What to produce:
Only these lines of the data below are wanted: the one with "### GitHub Personal", the one with "# 1st Deliverable", and any lines between them, each repeated exactly.

<<<<

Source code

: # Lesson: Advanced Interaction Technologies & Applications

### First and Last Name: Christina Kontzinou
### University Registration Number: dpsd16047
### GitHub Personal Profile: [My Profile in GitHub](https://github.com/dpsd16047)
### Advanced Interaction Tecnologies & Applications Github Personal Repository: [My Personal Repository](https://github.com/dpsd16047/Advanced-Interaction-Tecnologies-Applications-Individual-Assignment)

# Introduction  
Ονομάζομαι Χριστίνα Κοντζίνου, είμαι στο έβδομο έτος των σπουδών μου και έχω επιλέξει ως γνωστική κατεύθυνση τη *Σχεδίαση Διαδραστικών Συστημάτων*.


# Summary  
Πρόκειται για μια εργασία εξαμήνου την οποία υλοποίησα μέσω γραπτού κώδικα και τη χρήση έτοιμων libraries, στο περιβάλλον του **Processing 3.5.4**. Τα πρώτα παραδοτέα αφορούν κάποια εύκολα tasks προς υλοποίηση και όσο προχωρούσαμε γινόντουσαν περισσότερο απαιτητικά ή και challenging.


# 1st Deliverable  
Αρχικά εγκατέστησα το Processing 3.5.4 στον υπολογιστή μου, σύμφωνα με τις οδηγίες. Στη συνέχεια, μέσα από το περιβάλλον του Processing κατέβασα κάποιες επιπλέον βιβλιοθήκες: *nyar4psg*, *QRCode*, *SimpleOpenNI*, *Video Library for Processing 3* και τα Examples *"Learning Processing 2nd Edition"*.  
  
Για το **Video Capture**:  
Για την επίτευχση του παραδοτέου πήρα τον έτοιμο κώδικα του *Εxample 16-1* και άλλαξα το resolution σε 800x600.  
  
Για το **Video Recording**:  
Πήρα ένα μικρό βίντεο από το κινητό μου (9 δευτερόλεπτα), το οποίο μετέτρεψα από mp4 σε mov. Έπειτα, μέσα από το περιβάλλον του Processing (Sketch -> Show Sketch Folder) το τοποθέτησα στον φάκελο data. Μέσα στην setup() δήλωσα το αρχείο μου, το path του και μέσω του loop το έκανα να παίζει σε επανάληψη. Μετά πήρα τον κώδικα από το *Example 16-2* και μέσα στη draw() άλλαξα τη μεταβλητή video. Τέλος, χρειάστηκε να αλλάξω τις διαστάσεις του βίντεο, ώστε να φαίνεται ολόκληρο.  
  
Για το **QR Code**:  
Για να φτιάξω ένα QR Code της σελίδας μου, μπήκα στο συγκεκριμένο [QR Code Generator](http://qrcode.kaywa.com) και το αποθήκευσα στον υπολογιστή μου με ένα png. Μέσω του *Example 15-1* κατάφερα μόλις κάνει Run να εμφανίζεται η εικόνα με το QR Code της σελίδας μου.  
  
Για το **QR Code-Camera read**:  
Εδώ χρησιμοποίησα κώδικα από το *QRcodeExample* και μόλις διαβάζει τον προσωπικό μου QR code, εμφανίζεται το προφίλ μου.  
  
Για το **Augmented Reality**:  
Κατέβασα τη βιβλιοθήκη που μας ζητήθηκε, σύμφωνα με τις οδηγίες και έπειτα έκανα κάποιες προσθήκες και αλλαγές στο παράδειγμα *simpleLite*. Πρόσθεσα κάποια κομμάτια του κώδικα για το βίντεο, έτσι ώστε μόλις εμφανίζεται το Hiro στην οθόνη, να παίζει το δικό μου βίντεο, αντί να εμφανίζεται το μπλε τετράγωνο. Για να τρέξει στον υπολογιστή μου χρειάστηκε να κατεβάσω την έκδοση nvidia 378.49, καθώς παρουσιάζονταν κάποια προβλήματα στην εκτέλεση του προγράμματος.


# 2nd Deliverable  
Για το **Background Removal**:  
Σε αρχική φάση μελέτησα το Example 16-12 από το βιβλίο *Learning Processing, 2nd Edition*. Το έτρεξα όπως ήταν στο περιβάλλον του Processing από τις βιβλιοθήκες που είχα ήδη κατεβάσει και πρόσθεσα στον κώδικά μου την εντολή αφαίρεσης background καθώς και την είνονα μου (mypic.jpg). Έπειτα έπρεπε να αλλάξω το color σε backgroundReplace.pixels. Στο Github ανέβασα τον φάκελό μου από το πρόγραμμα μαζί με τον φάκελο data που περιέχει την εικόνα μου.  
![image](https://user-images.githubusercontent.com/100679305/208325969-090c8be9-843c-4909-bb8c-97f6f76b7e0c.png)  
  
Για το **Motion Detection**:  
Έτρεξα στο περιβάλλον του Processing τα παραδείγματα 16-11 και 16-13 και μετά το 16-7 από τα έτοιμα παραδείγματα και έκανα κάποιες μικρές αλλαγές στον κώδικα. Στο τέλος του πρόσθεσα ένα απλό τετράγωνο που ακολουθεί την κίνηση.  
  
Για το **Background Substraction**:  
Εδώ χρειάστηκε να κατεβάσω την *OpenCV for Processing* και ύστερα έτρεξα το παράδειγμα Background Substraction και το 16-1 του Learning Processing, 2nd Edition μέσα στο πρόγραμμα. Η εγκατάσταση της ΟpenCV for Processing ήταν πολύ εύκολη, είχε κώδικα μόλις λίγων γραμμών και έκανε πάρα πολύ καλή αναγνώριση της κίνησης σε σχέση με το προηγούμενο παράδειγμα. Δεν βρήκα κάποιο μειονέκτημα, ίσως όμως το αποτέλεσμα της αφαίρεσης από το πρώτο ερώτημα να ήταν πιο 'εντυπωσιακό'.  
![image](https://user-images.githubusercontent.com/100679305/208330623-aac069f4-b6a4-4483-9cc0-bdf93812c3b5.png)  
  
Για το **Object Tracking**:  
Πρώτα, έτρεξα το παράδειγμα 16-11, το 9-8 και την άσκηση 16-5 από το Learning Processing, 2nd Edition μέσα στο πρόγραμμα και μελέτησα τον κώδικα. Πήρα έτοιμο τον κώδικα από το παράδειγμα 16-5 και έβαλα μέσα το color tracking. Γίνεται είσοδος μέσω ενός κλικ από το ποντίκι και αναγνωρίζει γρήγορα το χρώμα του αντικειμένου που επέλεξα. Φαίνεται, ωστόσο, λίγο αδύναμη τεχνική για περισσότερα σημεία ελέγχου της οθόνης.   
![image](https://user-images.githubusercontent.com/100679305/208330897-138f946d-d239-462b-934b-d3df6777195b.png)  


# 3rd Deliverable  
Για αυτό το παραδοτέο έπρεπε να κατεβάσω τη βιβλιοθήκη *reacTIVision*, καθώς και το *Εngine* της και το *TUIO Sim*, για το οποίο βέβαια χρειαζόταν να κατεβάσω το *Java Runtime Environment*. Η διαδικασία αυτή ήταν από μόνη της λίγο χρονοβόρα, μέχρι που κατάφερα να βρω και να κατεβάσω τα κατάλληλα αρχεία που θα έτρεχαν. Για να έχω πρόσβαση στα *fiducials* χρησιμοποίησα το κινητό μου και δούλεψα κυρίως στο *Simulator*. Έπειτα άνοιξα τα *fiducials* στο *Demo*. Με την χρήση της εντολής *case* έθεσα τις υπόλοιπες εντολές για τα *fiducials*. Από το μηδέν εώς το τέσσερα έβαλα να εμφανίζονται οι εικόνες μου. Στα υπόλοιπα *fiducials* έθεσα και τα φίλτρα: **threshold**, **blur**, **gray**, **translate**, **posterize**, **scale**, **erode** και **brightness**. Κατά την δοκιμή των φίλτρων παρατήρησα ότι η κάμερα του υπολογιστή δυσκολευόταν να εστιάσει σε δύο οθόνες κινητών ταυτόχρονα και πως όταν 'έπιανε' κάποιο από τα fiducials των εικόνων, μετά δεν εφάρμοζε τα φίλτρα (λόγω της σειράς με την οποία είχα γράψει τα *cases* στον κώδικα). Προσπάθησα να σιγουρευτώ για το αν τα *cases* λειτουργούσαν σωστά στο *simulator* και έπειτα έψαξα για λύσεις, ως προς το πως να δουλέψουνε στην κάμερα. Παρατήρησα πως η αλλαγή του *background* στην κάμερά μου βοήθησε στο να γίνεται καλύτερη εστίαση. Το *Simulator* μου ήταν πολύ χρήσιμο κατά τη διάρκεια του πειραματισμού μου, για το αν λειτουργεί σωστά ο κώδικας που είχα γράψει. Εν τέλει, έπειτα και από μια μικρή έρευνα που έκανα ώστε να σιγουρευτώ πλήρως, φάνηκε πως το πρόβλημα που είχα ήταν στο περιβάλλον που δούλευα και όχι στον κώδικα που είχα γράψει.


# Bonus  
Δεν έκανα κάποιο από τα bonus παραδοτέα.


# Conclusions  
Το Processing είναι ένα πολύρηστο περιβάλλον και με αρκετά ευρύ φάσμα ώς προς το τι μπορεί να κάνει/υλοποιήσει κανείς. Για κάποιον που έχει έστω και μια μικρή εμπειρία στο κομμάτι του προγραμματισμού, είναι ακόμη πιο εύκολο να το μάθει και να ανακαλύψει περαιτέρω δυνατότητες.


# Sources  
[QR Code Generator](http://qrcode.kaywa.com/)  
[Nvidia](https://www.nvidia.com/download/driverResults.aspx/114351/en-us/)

>>>>

Problem solution:
### GitHub Personal Profile: [My Profile in GitHub](https://github.com/dpsd16047)
### Advanced Interaction Tecnologies & Applications Github Personal Repository: [My Personal Repository](https://github.com/dpsd16047/Advanced-Interaction-Tecnologies-Applications-Individual-Assignment)

# Introduction  
Ονομάζομαι Χριστίνα Κοντζίνου, είμαι στο έβδομο έτος των σπουδών μου και έχω επιλέξει ως γνωστική κατεύθυνση τη *Σχεδίαση Διαδραστικών Συστημάτων*.


# Summary  
Πρόκειται για μια εργασία εξαμήνου την οποία υλοποίησα μέσω γραπτού κώδικα και τη χρήση έτοιμων libraries, στο περιβάλλον του **Processing 3.5.4**. Τα πρώτα παραδοτέα αφορούν κάποια εύκολα tasks προς υλοποίηση και όσο προχωρούσαμε γινόντουσαν περισσότερο απαιτητικά ή και challenging.


# 1st Deliverable  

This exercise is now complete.